### The task
The following data has a line with "- Tower/AWX structure" and a line with "Ansible Tower/AWX expects". Write out exactly those lines and all the lines between them.

### Supplied records
++++++
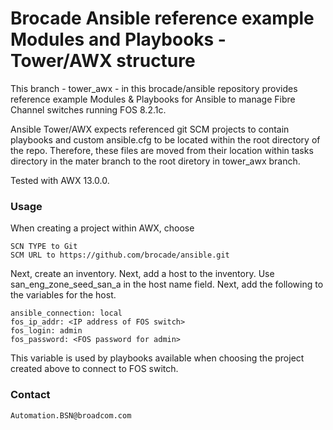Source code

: Brocade Ansible reference example Modules and Playbooks - Tower/AWX structure
=======

This branch - tower_awx - in this brocade/ansible repository provides reference
example Modules & Playbooks for Ansible to manage Fibre Channel switches running
FOS 8.2.1c.

Ansible Tower/AWX expects referenced git SCM projects to contain playbooks and
custom ansible.cfg to be located within the root directory of the repo. Therefore,
these files are moved from their location within tasks directory in the
mater branch to the root diretory in tower_awx branch.

Tested with AWX 13.0.0.

### Usage ###

When creating a project within AWX, choose

```
SCN TYPE to Git
SCM URL to https://github.com/brocade/ansible.git
```

Next, create an inventory.
Next, add a host to the inventory. Use san_eng_zone_seed_san_a in the host name field.
Next, add the following to the variables for the host.

```
ansible_connection: local
fos_ip_addr: <IP address of FOS switch>
fos_login: admin
fos_password: <FOS password for admin>
```

This variable is used by playbooks available when choosing the project
created above to connect to FOS switch.

### Contact ###

    Automation.BSN@broadcom.com
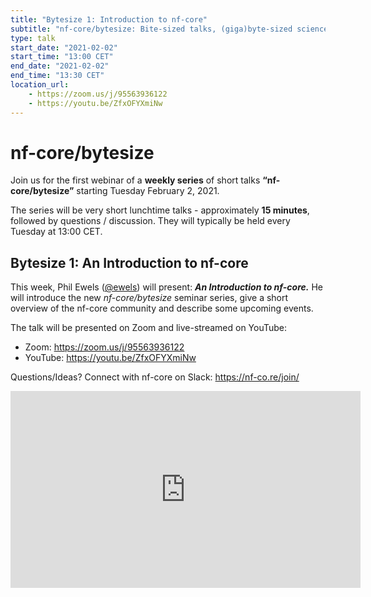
 ```yaml
---
title: "Bytesize 1: Introduction to nf-core"
subtitle: "nf-core/bytesize: Bite-sized talks, (giga)byte-sized science!"
type: talk
start_date: "2021-02-02"
start_time: "13:00 CET"
end_date: "2021-02-02"
end_time: "13:30 CET"
location_url:
    - https://zoom.us/j/95563936122
    - https://youtu.be/ZfxOFYXmiNw
---
```


# nf-core/bytesize

Join us for the first webinar of a **weekly series** of short talks **“nf-core/bytesize”** starting Tuesday February 2, 2021.

The series will be very short lunchtime talks - approximately **15 minutes**, followed by questions / discussion.
They will typically be held every Tuesday at 13:00 CET.

## Bytesize 1: An Introduction to nf-core

This week, Phil Ewels ([@ewels](http://github.com/ewels/)) will present: _**An Introduction to nf-core.**_
He will introduce the new _nf-core/bytesize_ seminar series, give a short overview of the nf-core community
and describe some upcoming events.

The talk will be presented on Zoom and live-streamed on YouTube:

* Zoom: <https://zoom.us/j/95563936122>
* YouTube: <https://youtu.be/ZfxOFYXmiNw>

Questions/Ideas? Connect with nf-core on Slack: <https://nf-co.re/join/>

<div class="embed-responsive embed-responsive-16by9">
    <iframe width="560" height="315" src="https://www.youtube.com/embed/ZfxOFYXmiNw?start=38" frameborder="0" allow="accelerometer; autoplay; clipboard-write; encrypted-media; gyroscope; picture-in-picture" allowfullscreen></iframe>
</div>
++++++
### Exercise solution
: Brocade Ansible reference example Modules and Playbooks - Tower/AWX structure
=======

This branch - tower_awx - in this brocade/ansible repository provides reference
example Modules & Playbooks for Ansible to manage Fibre Channel switches running
FOS 8.2.1c.

Ansible Tower/AWX expects referenced git SCM projects to contain playbooks and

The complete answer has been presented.